* Work order *
Find each line of the entries with the string "tomates", please, and copy it.

Segment Start: Material provided

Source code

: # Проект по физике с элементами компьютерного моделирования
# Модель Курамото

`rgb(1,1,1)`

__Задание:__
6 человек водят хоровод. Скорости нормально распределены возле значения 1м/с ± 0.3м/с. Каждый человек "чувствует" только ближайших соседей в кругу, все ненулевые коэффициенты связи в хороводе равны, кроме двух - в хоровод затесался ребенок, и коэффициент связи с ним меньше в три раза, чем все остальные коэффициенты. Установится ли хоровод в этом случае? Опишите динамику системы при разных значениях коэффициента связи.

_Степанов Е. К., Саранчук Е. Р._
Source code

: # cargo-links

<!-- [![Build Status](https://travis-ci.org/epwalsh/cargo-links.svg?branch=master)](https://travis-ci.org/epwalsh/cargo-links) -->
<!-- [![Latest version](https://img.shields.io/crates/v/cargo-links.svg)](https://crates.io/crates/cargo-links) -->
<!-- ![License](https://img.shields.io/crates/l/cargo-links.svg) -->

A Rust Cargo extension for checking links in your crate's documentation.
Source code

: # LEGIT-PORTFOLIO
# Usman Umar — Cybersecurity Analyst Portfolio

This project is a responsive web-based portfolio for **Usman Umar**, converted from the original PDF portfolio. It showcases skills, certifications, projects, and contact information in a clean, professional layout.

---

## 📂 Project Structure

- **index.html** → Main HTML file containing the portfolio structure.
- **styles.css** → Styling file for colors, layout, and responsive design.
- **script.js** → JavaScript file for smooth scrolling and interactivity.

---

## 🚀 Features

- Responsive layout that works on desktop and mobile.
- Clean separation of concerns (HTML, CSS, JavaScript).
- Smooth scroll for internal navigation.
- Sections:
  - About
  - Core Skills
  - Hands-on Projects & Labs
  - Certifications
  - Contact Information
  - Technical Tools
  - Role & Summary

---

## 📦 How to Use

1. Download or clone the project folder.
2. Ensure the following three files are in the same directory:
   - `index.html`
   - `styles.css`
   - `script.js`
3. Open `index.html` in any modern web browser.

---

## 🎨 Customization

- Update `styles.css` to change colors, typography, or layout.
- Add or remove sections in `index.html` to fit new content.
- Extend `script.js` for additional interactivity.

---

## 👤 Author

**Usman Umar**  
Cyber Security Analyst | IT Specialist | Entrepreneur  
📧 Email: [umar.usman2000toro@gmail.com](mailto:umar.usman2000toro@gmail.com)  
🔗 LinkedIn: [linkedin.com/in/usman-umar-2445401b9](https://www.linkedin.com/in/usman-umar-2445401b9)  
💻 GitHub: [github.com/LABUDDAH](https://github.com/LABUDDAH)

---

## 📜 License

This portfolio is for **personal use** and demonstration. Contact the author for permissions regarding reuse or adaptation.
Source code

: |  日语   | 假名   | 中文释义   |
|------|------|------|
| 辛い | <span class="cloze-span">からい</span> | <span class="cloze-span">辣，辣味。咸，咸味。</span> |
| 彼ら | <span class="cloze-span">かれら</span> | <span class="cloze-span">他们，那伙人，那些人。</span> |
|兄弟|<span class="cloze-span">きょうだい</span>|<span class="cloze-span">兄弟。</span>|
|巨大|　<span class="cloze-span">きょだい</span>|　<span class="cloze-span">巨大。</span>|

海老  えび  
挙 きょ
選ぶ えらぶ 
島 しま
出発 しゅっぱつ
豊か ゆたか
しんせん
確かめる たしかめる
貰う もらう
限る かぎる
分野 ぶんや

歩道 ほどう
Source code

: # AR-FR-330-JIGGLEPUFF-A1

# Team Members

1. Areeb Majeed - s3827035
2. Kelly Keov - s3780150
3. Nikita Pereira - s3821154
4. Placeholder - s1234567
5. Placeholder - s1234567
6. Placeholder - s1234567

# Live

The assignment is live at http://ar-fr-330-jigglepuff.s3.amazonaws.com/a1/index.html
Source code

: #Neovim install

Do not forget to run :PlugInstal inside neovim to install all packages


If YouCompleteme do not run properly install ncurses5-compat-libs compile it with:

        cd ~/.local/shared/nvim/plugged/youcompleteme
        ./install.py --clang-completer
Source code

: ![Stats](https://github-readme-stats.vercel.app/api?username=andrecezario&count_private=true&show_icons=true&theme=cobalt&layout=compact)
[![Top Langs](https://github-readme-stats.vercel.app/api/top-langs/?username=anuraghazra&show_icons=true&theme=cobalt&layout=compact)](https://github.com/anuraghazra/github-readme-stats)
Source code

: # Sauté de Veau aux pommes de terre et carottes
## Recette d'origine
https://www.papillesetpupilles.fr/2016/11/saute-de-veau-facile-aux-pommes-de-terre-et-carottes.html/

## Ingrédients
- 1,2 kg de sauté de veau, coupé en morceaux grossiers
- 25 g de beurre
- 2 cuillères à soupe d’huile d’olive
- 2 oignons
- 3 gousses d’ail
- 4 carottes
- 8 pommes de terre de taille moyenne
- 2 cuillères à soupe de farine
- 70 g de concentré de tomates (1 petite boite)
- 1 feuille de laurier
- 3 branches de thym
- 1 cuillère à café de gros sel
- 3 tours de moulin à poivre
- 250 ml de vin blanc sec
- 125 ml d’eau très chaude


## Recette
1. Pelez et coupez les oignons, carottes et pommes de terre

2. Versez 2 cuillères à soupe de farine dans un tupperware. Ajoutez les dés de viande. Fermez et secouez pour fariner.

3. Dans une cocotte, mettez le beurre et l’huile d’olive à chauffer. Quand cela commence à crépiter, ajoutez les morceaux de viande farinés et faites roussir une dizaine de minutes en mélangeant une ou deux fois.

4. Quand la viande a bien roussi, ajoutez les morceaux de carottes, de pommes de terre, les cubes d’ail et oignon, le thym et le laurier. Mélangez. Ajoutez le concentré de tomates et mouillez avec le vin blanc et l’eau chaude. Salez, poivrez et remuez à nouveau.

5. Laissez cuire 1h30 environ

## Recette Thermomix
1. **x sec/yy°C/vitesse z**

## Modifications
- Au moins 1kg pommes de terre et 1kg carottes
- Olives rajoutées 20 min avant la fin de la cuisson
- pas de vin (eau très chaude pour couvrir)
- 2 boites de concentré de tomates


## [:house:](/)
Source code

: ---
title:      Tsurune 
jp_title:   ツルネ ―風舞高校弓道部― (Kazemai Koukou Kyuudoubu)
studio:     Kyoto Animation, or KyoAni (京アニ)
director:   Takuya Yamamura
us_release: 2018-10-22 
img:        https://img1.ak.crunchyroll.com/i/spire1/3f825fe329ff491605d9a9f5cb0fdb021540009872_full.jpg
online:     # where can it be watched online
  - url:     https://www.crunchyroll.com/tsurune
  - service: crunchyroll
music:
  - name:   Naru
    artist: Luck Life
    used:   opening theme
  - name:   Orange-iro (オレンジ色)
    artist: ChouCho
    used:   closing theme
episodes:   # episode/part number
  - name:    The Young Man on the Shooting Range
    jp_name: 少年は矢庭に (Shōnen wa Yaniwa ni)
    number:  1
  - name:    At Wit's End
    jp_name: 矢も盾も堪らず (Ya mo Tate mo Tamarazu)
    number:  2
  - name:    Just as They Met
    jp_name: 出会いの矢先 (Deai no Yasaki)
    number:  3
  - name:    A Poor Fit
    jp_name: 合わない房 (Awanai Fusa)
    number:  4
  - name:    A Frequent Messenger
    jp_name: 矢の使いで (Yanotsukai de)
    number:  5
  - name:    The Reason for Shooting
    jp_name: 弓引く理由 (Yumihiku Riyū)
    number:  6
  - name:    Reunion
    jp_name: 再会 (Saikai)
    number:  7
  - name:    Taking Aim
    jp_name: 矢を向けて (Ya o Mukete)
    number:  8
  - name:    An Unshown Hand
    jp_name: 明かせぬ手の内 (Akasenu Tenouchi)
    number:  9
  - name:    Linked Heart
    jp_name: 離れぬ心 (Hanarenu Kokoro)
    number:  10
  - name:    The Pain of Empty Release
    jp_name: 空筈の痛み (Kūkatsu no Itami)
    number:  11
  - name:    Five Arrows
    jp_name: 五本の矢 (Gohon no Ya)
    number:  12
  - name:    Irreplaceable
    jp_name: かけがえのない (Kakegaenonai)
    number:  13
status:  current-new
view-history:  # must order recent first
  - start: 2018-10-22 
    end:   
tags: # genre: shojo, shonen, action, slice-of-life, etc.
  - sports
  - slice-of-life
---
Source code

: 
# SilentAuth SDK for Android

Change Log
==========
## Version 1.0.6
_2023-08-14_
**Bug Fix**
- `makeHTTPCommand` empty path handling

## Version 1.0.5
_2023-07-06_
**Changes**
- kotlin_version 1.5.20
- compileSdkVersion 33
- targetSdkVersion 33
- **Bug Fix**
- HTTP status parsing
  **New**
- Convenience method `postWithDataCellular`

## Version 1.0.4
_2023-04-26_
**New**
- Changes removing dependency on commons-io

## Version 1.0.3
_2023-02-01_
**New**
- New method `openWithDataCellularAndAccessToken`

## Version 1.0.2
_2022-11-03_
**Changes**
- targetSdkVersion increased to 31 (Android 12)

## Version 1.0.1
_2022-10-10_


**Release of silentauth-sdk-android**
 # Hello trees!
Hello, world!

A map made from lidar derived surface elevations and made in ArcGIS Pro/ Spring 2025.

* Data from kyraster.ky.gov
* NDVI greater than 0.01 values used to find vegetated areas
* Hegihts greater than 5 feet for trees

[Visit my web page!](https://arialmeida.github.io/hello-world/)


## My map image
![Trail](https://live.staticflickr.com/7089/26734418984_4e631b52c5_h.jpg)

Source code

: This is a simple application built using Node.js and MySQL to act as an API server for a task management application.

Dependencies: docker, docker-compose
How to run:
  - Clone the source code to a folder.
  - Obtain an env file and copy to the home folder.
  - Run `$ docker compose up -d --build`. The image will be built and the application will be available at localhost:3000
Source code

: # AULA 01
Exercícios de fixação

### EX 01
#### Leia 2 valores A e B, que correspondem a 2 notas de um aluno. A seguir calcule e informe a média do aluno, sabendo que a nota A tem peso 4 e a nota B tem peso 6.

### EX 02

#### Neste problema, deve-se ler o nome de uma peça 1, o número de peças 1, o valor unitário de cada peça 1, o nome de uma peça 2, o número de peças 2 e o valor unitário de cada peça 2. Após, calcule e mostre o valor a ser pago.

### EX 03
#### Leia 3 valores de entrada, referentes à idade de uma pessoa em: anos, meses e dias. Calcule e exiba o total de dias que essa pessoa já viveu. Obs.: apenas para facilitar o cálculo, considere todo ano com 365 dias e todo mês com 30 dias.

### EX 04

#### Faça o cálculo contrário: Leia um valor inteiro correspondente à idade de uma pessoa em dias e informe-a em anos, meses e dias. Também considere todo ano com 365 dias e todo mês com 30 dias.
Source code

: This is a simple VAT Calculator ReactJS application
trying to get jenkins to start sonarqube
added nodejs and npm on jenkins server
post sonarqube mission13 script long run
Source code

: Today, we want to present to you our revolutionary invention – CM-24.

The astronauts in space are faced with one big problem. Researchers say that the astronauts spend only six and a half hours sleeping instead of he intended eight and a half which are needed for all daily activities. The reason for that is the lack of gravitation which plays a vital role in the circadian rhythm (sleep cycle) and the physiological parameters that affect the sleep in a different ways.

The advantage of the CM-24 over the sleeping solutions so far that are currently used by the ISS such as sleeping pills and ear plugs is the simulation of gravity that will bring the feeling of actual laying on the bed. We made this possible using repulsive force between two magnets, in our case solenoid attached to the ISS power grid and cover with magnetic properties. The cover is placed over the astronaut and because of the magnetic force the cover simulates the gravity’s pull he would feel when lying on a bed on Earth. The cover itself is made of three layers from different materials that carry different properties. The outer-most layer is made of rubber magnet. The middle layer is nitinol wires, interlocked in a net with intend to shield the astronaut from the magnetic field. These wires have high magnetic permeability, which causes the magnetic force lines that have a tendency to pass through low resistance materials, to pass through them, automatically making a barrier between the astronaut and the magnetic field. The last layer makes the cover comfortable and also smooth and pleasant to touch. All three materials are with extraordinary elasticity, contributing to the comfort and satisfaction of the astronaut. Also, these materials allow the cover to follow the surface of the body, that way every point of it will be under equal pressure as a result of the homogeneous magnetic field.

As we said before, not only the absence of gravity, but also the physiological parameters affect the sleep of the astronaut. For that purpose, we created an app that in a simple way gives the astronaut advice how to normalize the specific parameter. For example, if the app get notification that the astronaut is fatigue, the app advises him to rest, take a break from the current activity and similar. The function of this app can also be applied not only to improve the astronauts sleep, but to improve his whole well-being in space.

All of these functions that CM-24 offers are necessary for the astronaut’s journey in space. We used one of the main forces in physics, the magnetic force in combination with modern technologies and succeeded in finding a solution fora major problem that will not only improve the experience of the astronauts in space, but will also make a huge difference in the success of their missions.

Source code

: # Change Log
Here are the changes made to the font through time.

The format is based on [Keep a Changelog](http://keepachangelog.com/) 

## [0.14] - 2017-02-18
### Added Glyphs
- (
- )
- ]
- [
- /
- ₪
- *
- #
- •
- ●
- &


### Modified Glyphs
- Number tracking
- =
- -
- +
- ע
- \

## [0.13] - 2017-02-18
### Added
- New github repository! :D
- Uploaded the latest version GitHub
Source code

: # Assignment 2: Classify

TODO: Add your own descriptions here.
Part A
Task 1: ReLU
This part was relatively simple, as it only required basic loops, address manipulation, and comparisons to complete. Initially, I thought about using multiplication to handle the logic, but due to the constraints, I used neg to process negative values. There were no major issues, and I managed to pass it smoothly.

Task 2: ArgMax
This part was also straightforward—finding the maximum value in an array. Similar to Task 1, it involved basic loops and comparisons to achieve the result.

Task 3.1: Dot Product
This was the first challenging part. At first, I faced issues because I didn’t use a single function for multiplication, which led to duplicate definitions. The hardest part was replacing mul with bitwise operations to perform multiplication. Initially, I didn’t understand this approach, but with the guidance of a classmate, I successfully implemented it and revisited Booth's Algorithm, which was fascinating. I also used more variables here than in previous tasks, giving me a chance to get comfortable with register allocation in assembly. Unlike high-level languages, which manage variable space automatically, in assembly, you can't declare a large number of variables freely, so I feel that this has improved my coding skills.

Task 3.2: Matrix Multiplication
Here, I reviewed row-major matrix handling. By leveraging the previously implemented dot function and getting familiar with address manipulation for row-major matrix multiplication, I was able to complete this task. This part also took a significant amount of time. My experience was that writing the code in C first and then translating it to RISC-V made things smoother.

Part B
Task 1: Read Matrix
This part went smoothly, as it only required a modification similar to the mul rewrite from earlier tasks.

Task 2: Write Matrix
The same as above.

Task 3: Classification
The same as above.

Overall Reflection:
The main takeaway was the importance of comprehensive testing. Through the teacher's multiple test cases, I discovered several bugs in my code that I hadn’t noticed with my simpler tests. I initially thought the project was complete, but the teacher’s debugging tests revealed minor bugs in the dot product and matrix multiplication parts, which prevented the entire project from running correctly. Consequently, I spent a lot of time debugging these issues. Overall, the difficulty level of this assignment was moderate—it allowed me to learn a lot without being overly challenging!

Segment End: Material provided

* Finished exercise *
- 70 g de concentré de tomates (1 petite boite)
4. Quand la viande a bien roussi, ajoutez les morceaux de carottes, de pommes de terre, les cubes d’ail et oignon, le thym et le laurier. Mélangez. Ajoutez le concentré de tomates et mouillez avec le vin blanc et l’eau chaude. Salez, poivrez et remuez à nouveau.
- 2 boites de concentré de tomates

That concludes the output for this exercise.